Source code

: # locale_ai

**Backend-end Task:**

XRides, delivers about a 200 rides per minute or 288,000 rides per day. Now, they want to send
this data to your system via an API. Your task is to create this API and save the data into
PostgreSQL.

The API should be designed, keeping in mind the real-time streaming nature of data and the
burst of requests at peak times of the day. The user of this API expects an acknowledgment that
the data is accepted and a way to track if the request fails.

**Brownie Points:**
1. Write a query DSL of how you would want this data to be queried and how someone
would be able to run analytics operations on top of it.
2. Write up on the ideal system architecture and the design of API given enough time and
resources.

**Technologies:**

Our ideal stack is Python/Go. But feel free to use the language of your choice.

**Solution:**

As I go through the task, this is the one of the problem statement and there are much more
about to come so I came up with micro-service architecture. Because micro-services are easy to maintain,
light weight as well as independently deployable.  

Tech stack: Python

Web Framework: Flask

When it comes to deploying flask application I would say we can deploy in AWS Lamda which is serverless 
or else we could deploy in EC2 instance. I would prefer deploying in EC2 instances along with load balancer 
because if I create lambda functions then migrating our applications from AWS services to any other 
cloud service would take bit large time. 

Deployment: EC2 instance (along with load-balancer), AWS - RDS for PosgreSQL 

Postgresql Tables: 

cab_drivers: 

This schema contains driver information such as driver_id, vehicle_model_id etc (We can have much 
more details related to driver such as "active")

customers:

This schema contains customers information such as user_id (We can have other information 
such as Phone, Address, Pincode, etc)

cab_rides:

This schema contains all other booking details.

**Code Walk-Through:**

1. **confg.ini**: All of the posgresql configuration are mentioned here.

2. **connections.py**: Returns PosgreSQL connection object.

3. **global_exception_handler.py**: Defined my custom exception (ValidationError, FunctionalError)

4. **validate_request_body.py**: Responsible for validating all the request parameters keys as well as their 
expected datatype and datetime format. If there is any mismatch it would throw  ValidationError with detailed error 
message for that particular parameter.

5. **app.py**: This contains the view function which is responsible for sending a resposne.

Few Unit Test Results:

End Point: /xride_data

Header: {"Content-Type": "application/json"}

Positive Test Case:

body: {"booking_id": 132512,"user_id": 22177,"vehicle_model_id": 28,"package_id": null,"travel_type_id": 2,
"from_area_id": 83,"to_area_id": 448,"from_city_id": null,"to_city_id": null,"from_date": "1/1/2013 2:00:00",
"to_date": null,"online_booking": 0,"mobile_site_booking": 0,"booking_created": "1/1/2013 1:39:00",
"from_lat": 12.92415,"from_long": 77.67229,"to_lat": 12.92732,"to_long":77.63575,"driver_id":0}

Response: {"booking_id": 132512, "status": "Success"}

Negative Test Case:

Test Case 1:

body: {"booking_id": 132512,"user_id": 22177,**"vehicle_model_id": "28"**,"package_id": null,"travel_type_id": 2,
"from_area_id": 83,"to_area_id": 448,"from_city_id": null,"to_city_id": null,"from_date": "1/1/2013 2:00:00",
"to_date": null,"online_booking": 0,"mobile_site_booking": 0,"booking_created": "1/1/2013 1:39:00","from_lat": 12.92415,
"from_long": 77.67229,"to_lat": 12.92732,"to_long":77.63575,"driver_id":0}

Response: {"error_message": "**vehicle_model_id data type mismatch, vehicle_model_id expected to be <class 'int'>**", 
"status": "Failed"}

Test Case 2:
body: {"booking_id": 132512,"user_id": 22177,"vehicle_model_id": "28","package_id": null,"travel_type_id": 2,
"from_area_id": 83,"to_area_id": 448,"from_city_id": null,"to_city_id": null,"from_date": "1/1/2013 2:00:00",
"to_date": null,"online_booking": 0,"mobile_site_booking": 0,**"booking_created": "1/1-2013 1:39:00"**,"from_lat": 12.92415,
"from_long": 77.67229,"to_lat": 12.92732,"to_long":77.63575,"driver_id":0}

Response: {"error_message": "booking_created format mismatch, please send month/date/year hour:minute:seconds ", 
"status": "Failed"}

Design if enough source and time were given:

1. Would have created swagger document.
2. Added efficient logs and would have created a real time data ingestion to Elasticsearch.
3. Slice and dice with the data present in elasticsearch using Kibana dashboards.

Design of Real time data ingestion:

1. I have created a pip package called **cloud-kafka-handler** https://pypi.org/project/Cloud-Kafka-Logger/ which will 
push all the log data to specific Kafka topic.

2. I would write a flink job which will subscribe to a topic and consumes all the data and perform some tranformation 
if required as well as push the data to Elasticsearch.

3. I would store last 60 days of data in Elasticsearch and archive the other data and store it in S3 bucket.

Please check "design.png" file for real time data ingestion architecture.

- _About this exercise_
With nothing added or dropped, write out the listing again.

- _Task response_
Source code

: # locale_ai

**Backend-end Task:**

XRides, delivers about a 200 rides per minute or 288,000 rides per day. Now, they want to send
this data to your system via an API. Your task is to create this API and save the data into
PostgreSQL.

The API should be designed, keeping in mind the real-time streaming nature of data and the
burst of requests at peak times of the day. The user of this API expects an acknowledgment that
the data is accepted and a way to track if the request fails.

**Brownie Points:**
1. Write a query DSL of how you would want this data to be queried and how someone
would be able to run analytics operations on top of it.
2. Write up on the ideal system architecture and the design of API given enough time and
resources.

**Technologies:**

Our ideal stack is Python/Go. But feel free to use the language of your choice.

**Solution:**

As I go through the task, this is the one of the problem statement and there are much more
about to come so I came up with micro-service architecture. Because micro-services are easy to maintain,
light weight as well as independently deployable.  

Tech stack: Python

Web Framework: Flask

When it comes to deploying flask application I would say we can deploy in AWS Lamda which is serverless 
or else we could deploy in EC2 instance. I would prefer deploying in EC2 instances along with load balancer 
because if I create lambda functions then migrating our applications from AWS services to any other 
cloud service would take bit large time. 

Deployment: EC2 instance (along with load-balancer), AWS - RDS for PosgreSQL 

Postgresql Tables: 

cab_drivers: 

This schema contains driver information such as driver_id, vehicle_model_id etc (We can have much 
more details related to driver such as "active")

customers:

This schema contains customers information such as user_id (We can have other information 
such as Phone, Address, Pincode, etc)

cab_rides:

This schema contains all other booking details.

**Code Walk-Through:**

1. **confg.ini**: All of the posgresql configuration are mentioned here.

2. **connections.py**: Returns PosgreSQL connection object.

3. **global_exception_handler.py**: Defined my custom exception (ValidationError, FunctionalError)

4. **validate_request_body.py**: Responsible for validating all the request parameters keys as well as their 
expected datatype and datetime format. If there is any mismatch it would throw  ValidationError with detailed error 
message for that particular parameter.

5. **app.py**: This contains the view function which is responsible for sending a resposne.

Few Unit Test Results:

End Point: /xride_data

Header: {"Content-Type": "application/json"}

Positive Test Case:

body: {"booking_id": 132512,"user_id": 22177,"vehicle_model_id": 28,"package_id": null,"travel_type_id": 2,
"from_area_id": 83,"to_area_id": 448,"from_city_id": null,"to_city_id": null,"from_date": "1/1/2013 2:00:00",
"to_date": null,"online_booking": 0,"mobile_site_booking": 0,"booking_created": "1/1/2013 1:39:00",
"from_lat": 12.92415,"from_long": 77.67229,"to_lat": 12.92732,"to_long":77.63575,"driver_id":0}

Response: {"booking_id": 132512, "status": "Success"}

Negative Test Case:

Test Case 1:

body: {"booking_id": 132512,"user_id": 22177,**"vehicle_model_id": "28"**,"package_id": null,"travel_type_id": 2,
"from_area_id": 83,"to_area_id": 448,"from_city_id": null,"to_city_id": null,"from_date": "1/1/2013 2:00:00",
"to_date": null,"online_booking": 0,"mobile_site_booking": 0,"booking_created": "1/1/2013 1:39:00","from_lat": 12.92415,
"from_long": 77.67229,"to_lat": 12.92732,"to_long":77.63575,"driver_id":0}

Response: {"error_message": "**vehicle_model_id data type mismatch, vehicle_model_id expected to be <class 'int'>**", 
"status": "Failed"}

Test Case 2:
body: {"booking_id": 132512,"user_id": 22177,"vehicle_model_id": "28","package_id": null,"travel_type_id": 2,
"from_area_id": 83,"to_area_id": 448,"from_city_id": null,"to_city_id": null,"from_date": "1/1/2013 2:00:00",
"to_date": null,"online_booking": 0,"mobile_site_booking": 0,**"booking_created": "1/1-2013 1:39:00"**,"from_lat": 12.92415,
"from_long": 77.67229,"to_lat": 12.92732,"to_long":77.63575,"driver_id":0}

Response: {"error_message": "booking_created format mismatch, please send month/date/year hour:minute:seconds ", 
"status": "Failed"}

Design if enough source and time were given:

1. Would have created swagger document.
2. Added efficient logs and would have created a real time data ingestion to Elasticsearch.
3. Slice and dice with the data present in elasticsearch using Kibana dashboards.

Design of Real time data ingestion:

1. I have created a pip package called **cloud-kafka-handler** https://pypi.org/project/Cloud-Kafka-Logger/ which will 
push all the log data to specific Kafka topic.

2. I would write a flink job which will subscribe to a topic and consumes all the data and perform some tranformation 
if required as well as push the data to Elasticsearch.

3. I would store last 60 days of data in Elasticsearch and archive the other data and store it in S3 bucket.

Please check "design.png" file for real time data ingestion architecture.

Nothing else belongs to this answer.